_Input records_:

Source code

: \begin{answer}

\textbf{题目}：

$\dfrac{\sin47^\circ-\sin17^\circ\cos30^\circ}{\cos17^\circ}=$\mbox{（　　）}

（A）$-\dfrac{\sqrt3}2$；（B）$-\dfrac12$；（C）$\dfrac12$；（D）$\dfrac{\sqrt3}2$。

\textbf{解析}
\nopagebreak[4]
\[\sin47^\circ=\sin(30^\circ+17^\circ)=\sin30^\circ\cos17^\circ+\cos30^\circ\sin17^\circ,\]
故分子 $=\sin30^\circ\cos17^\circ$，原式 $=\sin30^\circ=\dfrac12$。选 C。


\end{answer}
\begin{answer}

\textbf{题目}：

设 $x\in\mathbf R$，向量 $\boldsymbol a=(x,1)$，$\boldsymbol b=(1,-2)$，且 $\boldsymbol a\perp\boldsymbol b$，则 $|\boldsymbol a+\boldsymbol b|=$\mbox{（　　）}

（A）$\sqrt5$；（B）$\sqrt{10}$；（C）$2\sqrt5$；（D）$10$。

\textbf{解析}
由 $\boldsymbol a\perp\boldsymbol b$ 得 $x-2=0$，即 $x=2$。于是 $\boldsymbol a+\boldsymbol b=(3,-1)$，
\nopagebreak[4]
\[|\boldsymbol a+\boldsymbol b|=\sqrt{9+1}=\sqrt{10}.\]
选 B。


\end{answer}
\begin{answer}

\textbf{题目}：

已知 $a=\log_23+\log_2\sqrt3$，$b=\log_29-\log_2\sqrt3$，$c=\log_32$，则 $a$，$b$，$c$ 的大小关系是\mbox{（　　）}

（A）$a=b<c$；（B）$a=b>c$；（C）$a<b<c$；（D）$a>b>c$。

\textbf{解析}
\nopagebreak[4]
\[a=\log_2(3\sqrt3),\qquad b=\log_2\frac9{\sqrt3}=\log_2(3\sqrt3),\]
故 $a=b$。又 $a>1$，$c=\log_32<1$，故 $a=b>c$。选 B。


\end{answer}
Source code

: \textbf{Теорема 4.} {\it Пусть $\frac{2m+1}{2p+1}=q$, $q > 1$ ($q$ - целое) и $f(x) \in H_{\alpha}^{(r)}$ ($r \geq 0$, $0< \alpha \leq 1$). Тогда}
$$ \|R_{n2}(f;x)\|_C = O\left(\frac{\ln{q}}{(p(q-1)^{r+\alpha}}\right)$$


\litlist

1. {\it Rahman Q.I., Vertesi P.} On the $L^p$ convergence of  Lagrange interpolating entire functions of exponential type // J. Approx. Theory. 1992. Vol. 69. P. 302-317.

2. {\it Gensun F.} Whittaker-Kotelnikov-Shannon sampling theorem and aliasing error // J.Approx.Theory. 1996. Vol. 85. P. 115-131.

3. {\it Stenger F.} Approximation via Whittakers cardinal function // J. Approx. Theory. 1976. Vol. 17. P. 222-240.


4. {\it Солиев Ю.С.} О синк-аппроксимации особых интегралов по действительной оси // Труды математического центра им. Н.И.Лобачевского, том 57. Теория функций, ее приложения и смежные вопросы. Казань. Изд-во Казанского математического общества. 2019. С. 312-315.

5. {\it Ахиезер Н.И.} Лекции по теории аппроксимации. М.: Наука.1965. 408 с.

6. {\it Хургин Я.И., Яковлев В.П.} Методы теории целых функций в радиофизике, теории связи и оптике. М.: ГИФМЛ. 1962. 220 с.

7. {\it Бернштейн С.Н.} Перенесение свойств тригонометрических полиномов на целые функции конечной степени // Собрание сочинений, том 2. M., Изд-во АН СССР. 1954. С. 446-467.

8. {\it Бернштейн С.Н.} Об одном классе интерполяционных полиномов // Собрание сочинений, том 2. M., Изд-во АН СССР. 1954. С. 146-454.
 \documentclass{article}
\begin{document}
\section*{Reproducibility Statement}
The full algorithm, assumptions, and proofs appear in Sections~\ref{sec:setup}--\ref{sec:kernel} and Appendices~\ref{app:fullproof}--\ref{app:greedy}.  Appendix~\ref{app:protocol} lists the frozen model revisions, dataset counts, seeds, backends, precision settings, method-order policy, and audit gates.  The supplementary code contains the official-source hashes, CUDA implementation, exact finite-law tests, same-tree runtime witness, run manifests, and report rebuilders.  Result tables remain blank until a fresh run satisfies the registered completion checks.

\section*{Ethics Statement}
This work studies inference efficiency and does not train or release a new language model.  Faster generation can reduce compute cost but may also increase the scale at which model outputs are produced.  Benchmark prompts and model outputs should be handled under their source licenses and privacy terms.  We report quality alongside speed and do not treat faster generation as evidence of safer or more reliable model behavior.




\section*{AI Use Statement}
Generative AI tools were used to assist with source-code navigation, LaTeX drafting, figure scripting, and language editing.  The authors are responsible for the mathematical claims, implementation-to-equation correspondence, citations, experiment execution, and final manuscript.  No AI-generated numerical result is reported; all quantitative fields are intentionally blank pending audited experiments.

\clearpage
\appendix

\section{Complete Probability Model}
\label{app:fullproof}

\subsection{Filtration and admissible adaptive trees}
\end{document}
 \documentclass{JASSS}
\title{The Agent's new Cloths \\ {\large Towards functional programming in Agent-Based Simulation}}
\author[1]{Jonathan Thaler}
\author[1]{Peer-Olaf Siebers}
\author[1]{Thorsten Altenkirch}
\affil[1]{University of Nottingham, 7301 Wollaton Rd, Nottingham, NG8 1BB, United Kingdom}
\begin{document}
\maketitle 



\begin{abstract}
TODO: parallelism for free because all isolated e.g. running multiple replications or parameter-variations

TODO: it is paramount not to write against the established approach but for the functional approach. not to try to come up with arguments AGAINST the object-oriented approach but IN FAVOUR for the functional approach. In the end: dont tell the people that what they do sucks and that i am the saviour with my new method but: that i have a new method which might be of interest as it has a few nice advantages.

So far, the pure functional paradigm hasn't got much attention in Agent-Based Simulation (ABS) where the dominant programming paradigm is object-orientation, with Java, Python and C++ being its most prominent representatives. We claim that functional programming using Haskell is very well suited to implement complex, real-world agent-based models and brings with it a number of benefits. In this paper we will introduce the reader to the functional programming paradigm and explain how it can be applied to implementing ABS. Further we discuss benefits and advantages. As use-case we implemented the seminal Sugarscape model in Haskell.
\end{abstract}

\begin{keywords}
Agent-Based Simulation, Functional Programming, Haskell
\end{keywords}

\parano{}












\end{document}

_Your goal_: Above this task is a listing. Restate, word for word and with nothing added, the lines from the one with "设 $x\in\mathbf R$，向量" through the one with "1954. С. 446-467.".

_Written answer_:
设 $x\in\mathbf R$，向量 $\boldsymbol a=(x,1)$，$\boldsymbol b=(1,-2)$，且 $\boldsymbol a\perp\boldsymbol b$，则 $|\boldsymbol a+\boldsymbol b|=$\mbox{（　　）}

（A）$\sqrt5$；（B）$\sqrt{10}$；（C）$2\sqrt5$；（D）$10$。

\textbf{解析}
由 $\boldsymbol a\perp\boldsymbol b$ 得 $x-2=0$，即 $x=2$。于是 $\boldsymbol a+\boldsymbol b=(3,-1)$，
\nopagebreak[4]
\[|\boldsymbol a+\boldsymbol b|=\sqrt{9+1}=\sqrt{10}.\]
选 B。


\end{answer}
\begin{answer}

\textbf{题目}：

已知 $a=\log_23+\log_2\sqrt3$，$b=\log_29-\log_2\sqrt3$，$c=\log_32$，则 $a$，$b$，$c$ 的大小关系是\mbox{（　　）}

（A）$a=b<c$；（B）$a=b>c$；（C）$a<b<c$；（D）$a>b>c$。

\textbf{解析}
\nopagebreak[4]
\[a=\log_2(3\sqrt3),\qquad b=\log_2\frac9{\sqrt3}=\log_2(3\sqrt3),\]
故 $a=b$。又 $a>1$，$c=\log_32<1$，故 $a=b>c$。选 B。


\end{answer}
Source code

: \textbf{Теорема 4.} {\it Пусть $\frac{2m+1}{2p+1}=q$, $q > 1$ ($q$ - целое) и $f(x) \in H_{\alpha}^{(r)}$ ($r \geq 0$, $0< \alpha \leq 1$). Тогда}
$$ \|R_{n2}(f;x)\|_C = O\left(\frac{\ln{q}}{(p(q-1)^{r+\alpha}}\right)$$


\litlist

1. {\it Rahman Q.I., Vertesi P.} On the $L^p$ convergence of  Lagrange interpolating entire functions of exponential type // J. Approx. Theory. 1992. Vol. 69. P. 302-317.

2. {\it Gensun F.} Whittaker-Kotelnikov-Shannon sampling theorem and aliasing error // J.Approx.Theory. 1996. Vol. 85. P. 115-131.

3. {\it Stenger F.} Approximation via Whittakers cardinal function // J. Approx. Theory. 1976. Vol. 17. P. 222-240.


4. {\it Солиев Ю.С.} О синк-аппроксимации особых интегралов по действительной оси // Труды математического центра им. Н.И.Лобачевского, том 57. Теория функций, ее приложения и смежные вопросы. Казань. Изд-во Казанского математического общества. 2019. С. 312-315.

5. {\it Ахиезер Н.И.} Лекции по теории аппроксимации. М.: Наука.1965. 408 с.

6. {\it Хургин Я.И., Яковлев В.П.} Методы теории целых функций в радиофизике, теории связи и оптике. М.: ГИФМЛ. 1962. 220 с.

7. {\it Бернштейн С.Н.} Перенесение свойств тригонометрических полиномов на целые функции конечной степени // Собрание сочинений, том 2. M., Изд-во АН СССР. 1954. С. 446-467.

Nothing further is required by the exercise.